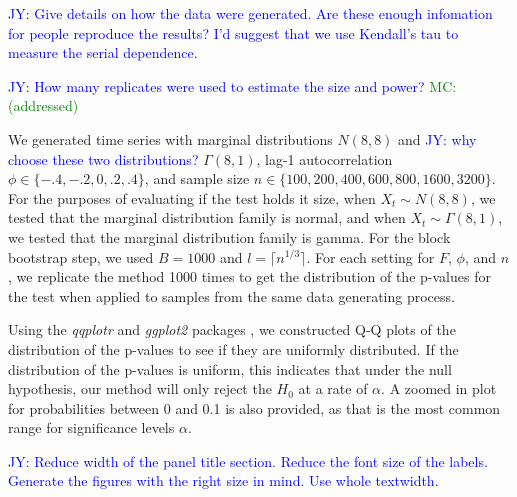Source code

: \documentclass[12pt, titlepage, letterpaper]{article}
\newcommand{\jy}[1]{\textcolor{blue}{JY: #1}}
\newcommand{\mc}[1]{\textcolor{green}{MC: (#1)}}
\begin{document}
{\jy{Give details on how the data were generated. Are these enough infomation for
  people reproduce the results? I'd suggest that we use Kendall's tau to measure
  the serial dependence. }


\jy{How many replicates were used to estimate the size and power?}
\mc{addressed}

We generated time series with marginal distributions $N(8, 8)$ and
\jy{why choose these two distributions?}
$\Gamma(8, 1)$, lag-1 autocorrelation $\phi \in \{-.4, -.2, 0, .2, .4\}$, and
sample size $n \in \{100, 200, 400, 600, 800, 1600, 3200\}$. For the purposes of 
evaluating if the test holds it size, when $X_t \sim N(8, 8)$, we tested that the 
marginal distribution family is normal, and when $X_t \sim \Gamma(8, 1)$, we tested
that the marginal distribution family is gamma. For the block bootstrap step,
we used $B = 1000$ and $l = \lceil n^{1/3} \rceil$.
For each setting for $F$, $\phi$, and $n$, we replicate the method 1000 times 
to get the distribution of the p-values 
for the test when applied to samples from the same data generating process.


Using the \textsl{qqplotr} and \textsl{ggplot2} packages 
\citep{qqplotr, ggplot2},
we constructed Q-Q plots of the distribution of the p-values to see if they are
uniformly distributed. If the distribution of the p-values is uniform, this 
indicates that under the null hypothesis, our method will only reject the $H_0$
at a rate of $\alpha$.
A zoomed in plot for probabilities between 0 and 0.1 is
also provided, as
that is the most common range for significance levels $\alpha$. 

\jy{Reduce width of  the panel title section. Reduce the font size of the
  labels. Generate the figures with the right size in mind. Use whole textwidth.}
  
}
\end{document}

────────────────

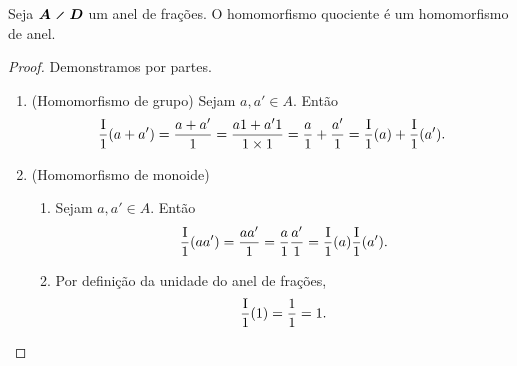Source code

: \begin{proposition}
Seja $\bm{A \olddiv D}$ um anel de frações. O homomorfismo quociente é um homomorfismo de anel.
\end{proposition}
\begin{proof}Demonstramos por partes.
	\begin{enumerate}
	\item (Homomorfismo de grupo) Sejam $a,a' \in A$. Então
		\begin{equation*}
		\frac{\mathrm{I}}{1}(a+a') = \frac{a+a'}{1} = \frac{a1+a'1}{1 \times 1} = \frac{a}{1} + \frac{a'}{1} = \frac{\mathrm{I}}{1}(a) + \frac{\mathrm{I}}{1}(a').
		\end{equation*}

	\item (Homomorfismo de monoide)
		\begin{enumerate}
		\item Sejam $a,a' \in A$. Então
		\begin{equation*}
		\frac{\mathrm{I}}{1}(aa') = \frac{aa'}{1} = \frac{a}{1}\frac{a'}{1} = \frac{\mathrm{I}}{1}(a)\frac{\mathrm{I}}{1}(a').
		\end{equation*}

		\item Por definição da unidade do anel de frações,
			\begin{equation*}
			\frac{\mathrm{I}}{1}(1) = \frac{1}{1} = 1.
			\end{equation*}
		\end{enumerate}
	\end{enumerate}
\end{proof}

────────────────

◆ AIM OF THE TASK ◆
Count how many lines in the data contain the word "times". Reply with that number only.

◆ EXPECTED OUTPUT ◆
2